INPUT FOR THIS TASK:
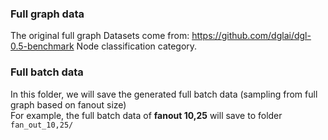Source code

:### Full graph data
The original full graph Datasets come from:
https://github.com/dglai/dgl-0.5-benchmark  Node classification category.

### Full batch data
In this folder, we will save the generated full batch data (sampling from full graph based on fanout size)  
For example, the full batch data of **fanout 10,25** will save to folder `fan_out_10,25/`  
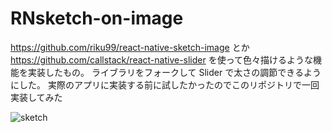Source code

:# RNsketch-on-image

https://github.com/riku99/react-native-sketch-image
とか
https://github.com/callstack/react-native-slider
を使って色々描けるような機能を実装したもの。
ライブラリをフォークして Slider で太さの調節できるようにした。
実際のアプリに実装する前に試したかったのでこのリポジトリで一回実装してみた

![sketch](https://user-images.githubusercontent.com/52064725/113145735-c472a080-9269-11eb-8770-6444688f5e88.gif)
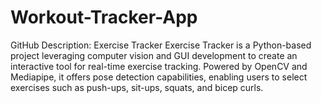 # Workout-Tracker-App
 GitHub Description: Exercise Tracker  Exercise Tracker is a Python-based project leveraging computer vision and GUI development to create an interactive tool for real-time exercise tracking. Powered by OpenCV and Mediapipe, it offers pose detection capabilities, enabling users to select exercises such as push-ups, sit-ups, squats, and bicep curls.
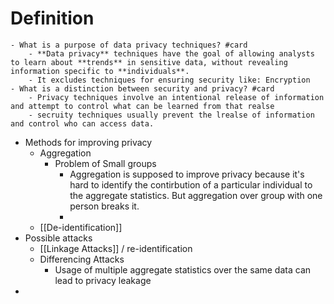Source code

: # Definition
	- What is a purpose of data privacy techniques? #card
		- **Data privacy** techniques have the goal of allowing analysts to learn about **trends** in sensitive data, without revealing information specific to **individuals**.
		- It excludes techniques for ensuring security like: Encryption
	- What is a distinction between security and privacy? #card
		- Privacy techniques involve an intentional release of information and attempt to control what can be learned from that realse
		- secruity techniques usually prevent the lrealse of information and control who can access data.
- Methods for improving privacy
	- Aggregation
		- Problem of Small groups
			- Aggregation is supposed to improve privacy because it's hard to identify the contirbution of a particular individual to the aggregate statistics. But aggregation over group with one person breaks it.
			-
	- [[De-identification]]
- Possible attacks
	- [[Linkage Attacks]] / re-identification
	- Differencing Attacks
		- Usage of multiple aggregate statistics over the same data can lead to privacy leakage
-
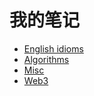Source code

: # 我的笔记

- [English idioms](./idioms.md)
- [Algorithms](./algorithm.md)
- [Misc](./misc.md)
- [Web3](./web3.md)
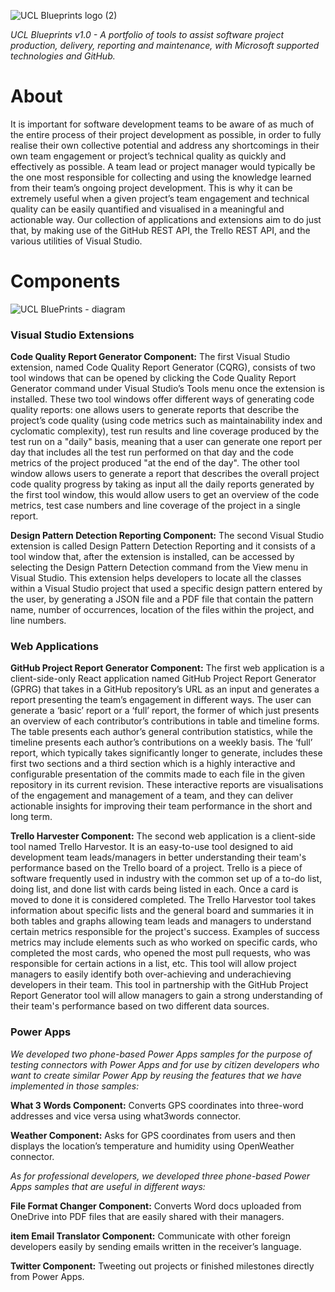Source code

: ![UCL Blueprints logo (2)](https://user-images.githubusercontent.com/63431277/189603730-67ee9a48-af09-4fdf-9305-76fbaa3964ec.png)


*UCL Blueprints  v1.0 - A portfolio of tools to assist software project production, delivery, reporting and maintenance, with Microsoft supported technologies and GitHub.*

# About
It is important for software development teams to be aware of as much of the entire process of their project development as possible, in order to fully realise their own collective potential and address any shortcomings in their own team engagement or project’s technical quality as quickly and effectively as possible. A team lead or project manager would typically be the one most responsible for collecting and using the knowledge learned from their team’s ongoing project development. This is why it can be extremely useful when a given project’s team engagement and technical quality can be easily quantified and visualised in a meaningful and actionable way. Our collection of applications and extensions aim to do just that, by making use of the GitHub REST API, the Trello REST API, and the various utilities of Visual Studio.

# Components 
![UCL BluePrints - diagram](https://user-images.githubusercontent.com/63431277/189630169-8f2e1806-0cd0-4fd0-893d-d921d3fe2bb3.png)

### Visual Studio Extensions
**Code Quality Report Generator Component:** The first Visual Studio extension, named Code Quality Report Generator (CQRG), consists of two tool windows that can be opened by clicking the Code Quality Report Generator command under Visual Studio’s Tools menu once the extension is installed. These two tool windows offer different ways of generating code quality reports: one allows users to generate reports that describe the project’s code quality (using code metrics such as maintainability index and cyclomatic complexity), test run results and line coverage produced by the test run on a "daily" basis, meaning that a user can generate one report per day that includes all the test run performed on that day and the code metrics of the project produced "at the end of the day". The other tool window allows users to generate a report that describes the overall project code quality progress by taking as input all the daily reports generated by the first tool window, this would allow users to get an overview of the code metrics, test case numbers and line coverage of the project in a single report.

**Design Pattern Detection Reporting Component:** The second Visual Studio extension is called Design Pattern Detection Reporting and it consists of a tool window that, after the extension is installed, can be accessed by selecting the Design Pattern Detection command from the View menu in Visual Studio. This extension helps developers to locate all the classes within a Visual Studio project that used a specific design pattern entered by the user, by generating a JSON file and a PDF file that contain the pattern name, number of occurrences, location of the files within the project, and line numbers.

### Web Applications
**GitHub Project Report Generator Component:** The first web application is a client-side-only React application named GitHub Project Report Generator (GPRG) that takes in a GitHub repository’s URL as an input and generates a report presenting the team’s engagement in different ways. The user can generate a ‘basic’ report or a ‘full’ report, the former of which just presents an overview of each contributor’s contributions in table and timeline forms. The table presents each author’s general contribution statistics, while the timeline presents each author’s contributions on a weekly basis. The ‘full’ report, which typically takes significantly longer to generate, includes these first two sections and a third section which is a highly interactive and configurable presentation of the commits made to each file in the given repository in its current revision. These interactive reports are visualisations of the engagement and management of a team, and they can deliver actionable insights for improving their team performance in the short and long term.

**Trello Harvester Component:** The second web application is a client-side tool named Trello Harvestor. It is an easy-to-use tool designed to aid development team leads/managers in better understanding their team's performance based on the Trello board of a project. Trello is a piece of software frequently used in industry with the common set up of a to-do list, doing list, and done list with cards being listed in each. Once a card is moved to done it is considered completed. The Trello Harvestor tool takes information about specific lists and the general board and summaries it in both tables and graphs allowing team leads and managers to understand certain metrics responsible for the project's success. Examples of success metrics may include elements such as who worked on specific cards, who completed the most cards, who opened the most pull requests, who was responsible for certain actions in a list, etc. This tool will allow project managers to easily identify both over-achieving and underachieving developers in their team. This tool in partnership with the GitHub Project Report Generator tool will allow managers to gain a strong understanding of their team's performance based on two different data sources.

### Power Apps
*We developed two phone-based Power Apps samples for the purpose of testing connectors with Power Apps and for use by citizen developers who want to create similar Power App by reusing the features that we have implemented in those samples:*

**What 3 Words Component:** Converts GPS coordinates into three-word addresses and vice versa using what3words connector. 

**Weather Component:** Asks for GPS coordinates from users and then displays the location’s temperature and humidity using OpenWeather connector.

*As for professional developers, we developed three phone-based Power Apps samples that are useful in different ways:*

**File Format Changer Component:** Converts Word docs uploaded from OneDrive into PDF files that are easily shared with their managers.

**item Email Translator Component:** Communicate with other foreign developers easily by sending emails written in the receiver’s language. 

**Twitter Component:** Tweeting out projects or finished milestones directly from Power Apps.
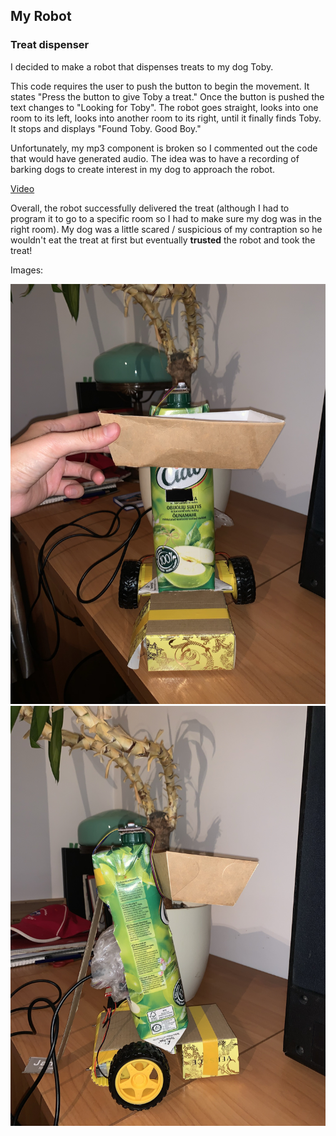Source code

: ## My Robot

### Treat dispenser

I decided to make a robot that dispenses treats to my dog Toby.

This code requires the user to push the button to begin the movement. It states "Press the button to give Toby a treat." 
Once the button is pushed the text changes to "Looking for Toby". 
The robot goes straight, looks into one room to its left, looks into another room to its right, until it finally finds Toby. 
It stops and displays "Found Toby. Good Boy."


Unfortunately, my mp3 component is broken so I commented out the code that would have generated audio. 
The idea was to have a recording of barking dogs to create interest in my dog to approach the robot.

[Video](https://www.youtube.com/watch?v=jgtgVriDwmA)

Overall, the robot successfully delivered the treat (although I had to program it to go to a specific room so I had to make sure my dog was in the right room).
My dog was a little scared / suspicious of my contraption so he wouldn't eat the treat at first but eventually **trusted** the robot and took the treat!

Images:

![treat dispenser 1](/media/td1.JPG)
![treat dispenser 2](/media/td2.JPG)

EXERCISE BRIEF: Could you return all lines from the records that include the word "make"?

WRITTEN SOLUTION:
I decided to make a robot that dispenses treats to my dog Toby.
Overall, the robot successfully delivered the treat (although I had to program it to go to a specific room so I had to make sure my dog was in the right room).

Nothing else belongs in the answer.